### YOUR GOAL:
The data below holds the lines to copy: everything from the line containing "- in your environment" to the line containing "### How to import", both ends included, set down exactly.

* * *

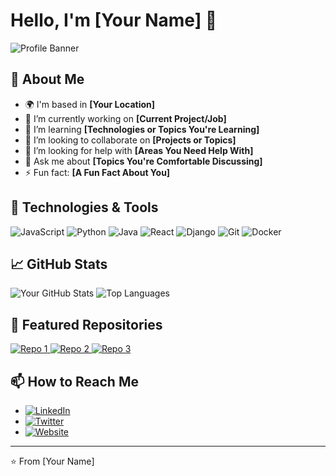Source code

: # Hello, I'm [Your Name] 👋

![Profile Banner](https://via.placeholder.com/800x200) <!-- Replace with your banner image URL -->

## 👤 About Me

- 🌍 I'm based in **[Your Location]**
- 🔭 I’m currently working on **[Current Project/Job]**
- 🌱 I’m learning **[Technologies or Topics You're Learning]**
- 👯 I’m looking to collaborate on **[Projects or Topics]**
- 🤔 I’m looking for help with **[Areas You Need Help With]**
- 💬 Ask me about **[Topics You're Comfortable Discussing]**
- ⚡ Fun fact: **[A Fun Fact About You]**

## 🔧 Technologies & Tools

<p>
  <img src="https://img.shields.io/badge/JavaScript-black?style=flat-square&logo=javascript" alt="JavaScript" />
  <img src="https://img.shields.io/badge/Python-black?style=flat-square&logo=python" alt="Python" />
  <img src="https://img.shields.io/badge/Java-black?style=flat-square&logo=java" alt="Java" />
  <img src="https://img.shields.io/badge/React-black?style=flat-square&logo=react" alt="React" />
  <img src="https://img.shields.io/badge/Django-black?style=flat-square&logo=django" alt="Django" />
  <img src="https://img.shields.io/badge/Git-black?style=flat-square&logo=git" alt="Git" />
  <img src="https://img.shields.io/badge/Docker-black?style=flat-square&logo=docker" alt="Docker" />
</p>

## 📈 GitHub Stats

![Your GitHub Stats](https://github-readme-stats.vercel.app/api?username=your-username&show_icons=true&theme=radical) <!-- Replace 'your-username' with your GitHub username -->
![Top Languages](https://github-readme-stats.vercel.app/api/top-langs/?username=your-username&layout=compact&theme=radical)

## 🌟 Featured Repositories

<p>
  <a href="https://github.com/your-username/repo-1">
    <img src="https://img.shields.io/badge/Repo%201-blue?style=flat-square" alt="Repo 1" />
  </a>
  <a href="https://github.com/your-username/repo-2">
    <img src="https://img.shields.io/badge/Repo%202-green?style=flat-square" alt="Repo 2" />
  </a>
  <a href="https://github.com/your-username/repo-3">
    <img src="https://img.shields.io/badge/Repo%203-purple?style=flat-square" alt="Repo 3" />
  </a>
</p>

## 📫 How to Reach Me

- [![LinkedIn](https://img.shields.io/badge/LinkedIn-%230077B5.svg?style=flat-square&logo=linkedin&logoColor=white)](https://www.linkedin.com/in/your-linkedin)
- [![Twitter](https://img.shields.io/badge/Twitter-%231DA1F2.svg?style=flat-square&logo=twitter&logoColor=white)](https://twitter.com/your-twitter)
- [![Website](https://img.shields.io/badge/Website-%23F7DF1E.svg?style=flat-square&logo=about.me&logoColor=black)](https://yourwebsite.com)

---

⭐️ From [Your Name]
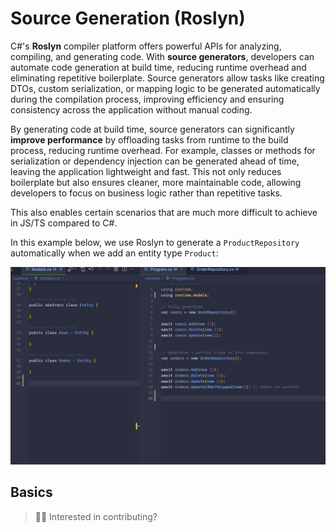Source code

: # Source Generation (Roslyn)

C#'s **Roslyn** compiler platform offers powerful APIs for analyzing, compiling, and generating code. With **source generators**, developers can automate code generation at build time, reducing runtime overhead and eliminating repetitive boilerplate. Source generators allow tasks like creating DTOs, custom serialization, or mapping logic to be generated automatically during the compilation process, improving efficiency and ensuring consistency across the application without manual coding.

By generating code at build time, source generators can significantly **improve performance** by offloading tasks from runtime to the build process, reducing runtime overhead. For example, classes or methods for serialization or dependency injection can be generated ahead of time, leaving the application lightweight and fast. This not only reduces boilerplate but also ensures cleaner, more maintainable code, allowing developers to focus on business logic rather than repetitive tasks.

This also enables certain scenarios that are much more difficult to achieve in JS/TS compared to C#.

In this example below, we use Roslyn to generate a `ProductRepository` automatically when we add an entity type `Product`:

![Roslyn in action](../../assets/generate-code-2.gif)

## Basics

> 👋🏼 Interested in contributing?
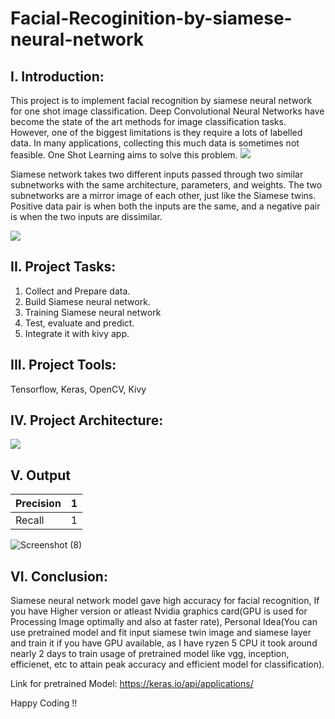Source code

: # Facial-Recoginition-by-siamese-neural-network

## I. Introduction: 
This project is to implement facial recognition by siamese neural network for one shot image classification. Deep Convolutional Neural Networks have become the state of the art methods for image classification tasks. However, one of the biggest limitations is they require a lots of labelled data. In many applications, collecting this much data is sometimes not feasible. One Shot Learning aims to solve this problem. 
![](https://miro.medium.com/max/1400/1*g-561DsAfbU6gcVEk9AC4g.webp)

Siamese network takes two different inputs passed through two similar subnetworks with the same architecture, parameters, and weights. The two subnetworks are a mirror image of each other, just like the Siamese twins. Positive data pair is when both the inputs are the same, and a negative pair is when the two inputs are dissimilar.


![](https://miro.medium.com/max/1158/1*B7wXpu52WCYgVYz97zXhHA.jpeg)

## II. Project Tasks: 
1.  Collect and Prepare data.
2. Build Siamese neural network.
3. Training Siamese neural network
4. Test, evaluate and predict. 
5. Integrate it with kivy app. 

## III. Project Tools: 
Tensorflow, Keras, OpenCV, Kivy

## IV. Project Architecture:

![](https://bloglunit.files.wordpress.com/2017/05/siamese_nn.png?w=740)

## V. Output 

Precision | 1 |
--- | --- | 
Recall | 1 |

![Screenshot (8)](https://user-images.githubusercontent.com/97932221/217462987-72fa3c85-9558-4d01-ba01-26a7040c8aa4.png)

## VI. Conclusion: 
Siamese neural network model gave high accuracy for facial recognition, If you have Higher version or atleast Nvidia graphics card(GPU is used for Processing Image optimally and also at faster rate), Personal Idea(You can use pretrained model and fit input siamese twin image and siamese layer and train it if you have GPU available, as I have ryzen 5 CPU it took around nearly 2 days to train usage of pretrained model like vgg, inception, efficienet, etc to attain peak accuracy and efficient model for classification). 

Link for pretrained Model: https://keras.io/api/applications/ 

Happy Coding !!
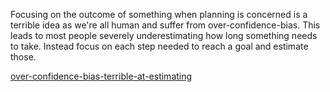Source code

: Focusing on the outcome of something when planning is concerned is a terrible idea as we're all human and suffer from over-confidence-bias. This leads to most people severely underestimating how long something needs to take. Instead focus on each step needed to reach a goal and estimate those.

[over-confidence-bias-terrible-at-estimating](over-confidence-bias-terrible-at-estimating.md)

* * *

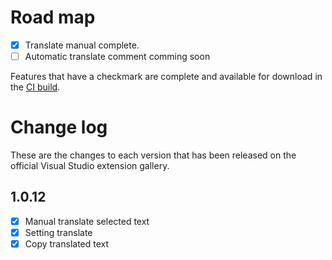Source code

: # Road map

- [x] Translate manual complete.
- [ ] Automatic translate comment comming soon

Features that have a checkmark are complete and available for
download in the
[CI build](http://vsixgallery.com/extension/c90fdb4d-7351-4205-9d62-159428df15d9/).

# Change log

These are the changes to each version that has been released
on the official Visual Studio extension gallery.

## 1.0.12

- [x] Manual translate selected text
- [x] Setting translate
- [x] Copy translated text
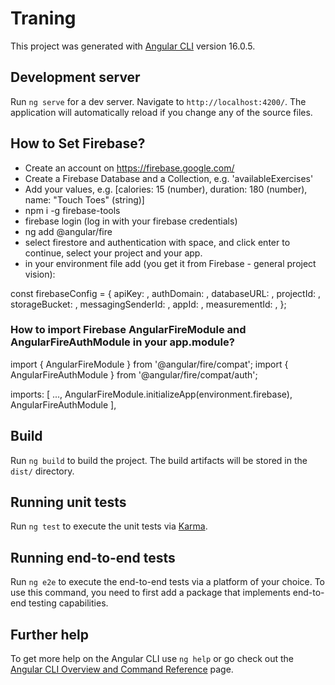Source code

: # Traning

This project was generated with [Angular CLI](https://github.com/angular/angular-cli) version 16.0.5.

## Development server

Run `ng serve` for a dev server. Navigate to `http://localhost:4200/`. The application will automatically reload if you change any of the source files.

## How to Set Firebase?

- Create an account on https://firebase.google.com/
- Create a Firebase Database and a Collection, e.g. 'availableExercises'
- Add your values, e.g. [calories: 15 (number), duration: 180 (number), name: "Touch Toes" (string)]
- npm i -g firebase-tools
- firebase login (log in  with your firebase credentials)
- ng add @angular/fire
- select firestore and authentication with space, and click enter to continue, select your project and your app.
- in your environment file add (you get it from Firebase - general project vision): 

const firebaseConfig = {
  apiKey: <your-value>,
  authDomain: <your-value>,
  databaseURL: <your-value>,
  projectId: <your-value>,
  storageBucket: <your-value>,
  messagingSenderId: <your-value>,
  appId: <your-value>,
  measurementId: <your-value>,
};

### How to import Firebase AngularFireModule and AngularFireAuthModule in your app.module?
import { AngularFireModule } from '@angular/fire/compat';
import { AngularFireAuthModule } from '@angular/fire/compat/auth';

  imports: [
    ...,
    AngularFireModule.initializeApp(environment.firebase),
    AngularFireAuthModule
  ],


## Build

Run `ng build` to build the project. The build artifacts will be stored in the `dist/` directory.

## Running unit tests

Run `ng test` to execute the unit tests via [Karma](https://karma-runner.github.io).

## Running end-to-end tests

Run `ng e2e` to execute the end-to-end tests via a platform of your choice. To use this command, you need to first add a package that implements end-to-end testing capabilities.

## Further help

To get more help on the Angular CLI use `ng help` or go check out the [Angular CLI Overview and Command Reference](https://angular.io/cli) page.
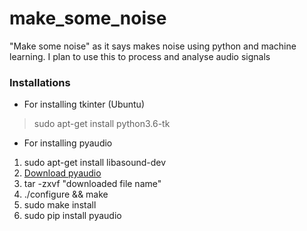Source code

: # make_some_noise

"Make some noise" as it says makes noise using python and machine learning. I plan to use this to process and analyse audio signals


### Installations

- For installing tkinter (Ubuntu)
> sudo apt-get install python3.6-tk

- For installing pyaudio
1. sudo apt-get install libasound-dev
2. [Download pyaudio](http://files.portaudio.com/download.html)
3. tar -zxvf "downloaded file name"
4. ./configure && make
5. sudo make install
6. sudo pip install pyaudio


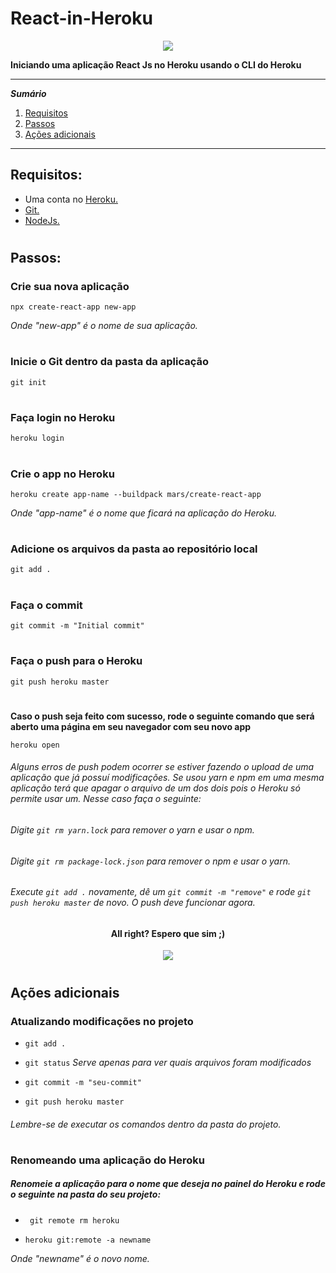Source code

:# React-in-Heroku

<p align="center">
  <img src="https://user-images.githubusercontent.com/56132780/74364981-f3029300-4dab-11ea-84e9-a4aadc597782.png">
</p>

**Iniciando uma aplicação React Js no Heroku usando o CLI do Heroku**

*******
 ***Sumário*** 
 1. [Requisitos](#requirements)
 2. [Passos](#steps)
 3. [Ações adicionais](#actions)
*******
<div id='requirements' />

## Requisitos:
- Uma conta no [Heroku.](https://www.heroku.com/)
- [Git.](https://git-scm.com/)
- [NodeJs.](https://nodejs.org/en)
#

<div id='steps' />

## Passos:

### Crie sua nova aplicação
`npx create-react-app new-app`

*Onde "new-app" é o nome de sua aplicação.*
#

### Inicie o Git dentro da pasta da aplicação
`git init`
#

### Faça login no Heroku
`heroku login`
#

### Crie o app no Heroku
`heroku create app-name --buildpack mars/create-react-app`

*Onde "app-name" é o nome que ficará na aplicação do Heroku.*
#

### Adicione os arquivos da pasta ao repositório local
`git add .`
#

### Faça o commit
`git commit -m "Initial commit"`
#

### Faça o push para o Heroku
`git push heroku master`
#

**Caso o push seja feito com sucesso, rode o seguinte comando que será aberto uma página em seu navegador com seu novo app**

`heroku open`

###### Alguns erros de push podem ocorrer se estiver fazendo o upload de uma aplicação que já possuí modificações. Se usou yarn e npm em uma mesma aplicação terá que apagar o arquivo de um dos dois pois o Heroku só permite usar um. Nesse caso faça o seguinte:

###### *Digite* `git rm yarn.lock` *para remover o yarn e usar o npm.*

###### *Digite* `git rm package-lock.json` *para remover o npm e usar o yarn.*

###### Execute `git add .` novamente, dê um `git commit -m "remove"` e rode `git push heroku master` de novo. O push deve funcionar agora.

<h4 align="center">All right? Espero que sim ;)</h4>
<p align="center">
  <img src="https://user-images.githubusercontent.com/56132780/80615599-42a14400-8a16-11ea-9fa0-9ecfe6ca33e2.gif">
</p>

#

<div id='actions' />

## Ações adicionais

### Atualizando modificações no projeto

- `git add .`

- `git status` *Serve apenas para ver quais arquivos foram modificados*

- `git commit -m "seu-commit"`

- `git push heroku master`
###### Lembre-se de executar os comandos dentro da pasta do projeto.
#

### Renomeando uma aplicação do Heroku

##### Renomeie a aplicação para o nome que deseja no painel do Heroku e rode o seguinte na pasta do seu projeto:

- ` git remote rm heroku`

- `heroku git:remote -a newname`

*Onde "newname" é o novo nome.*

* * *

### COMPLETED TASK:
- in your environment file add (you get it from Firebase - general project vision): 

const firebaseConfig = {
  apiKey: <your-value>,
  authDomain: <your-value>,
  databaseURL: <your-value>,
  projectId: <your-value>,
  storageBucket: <your-value>,
  messagingSenderId: <your-value>,
  appId: <your-value>,
  measurementId: <your-value>,
};

### How to import Firebase AngularFireModule and AngularFireAuthModule in your app.module?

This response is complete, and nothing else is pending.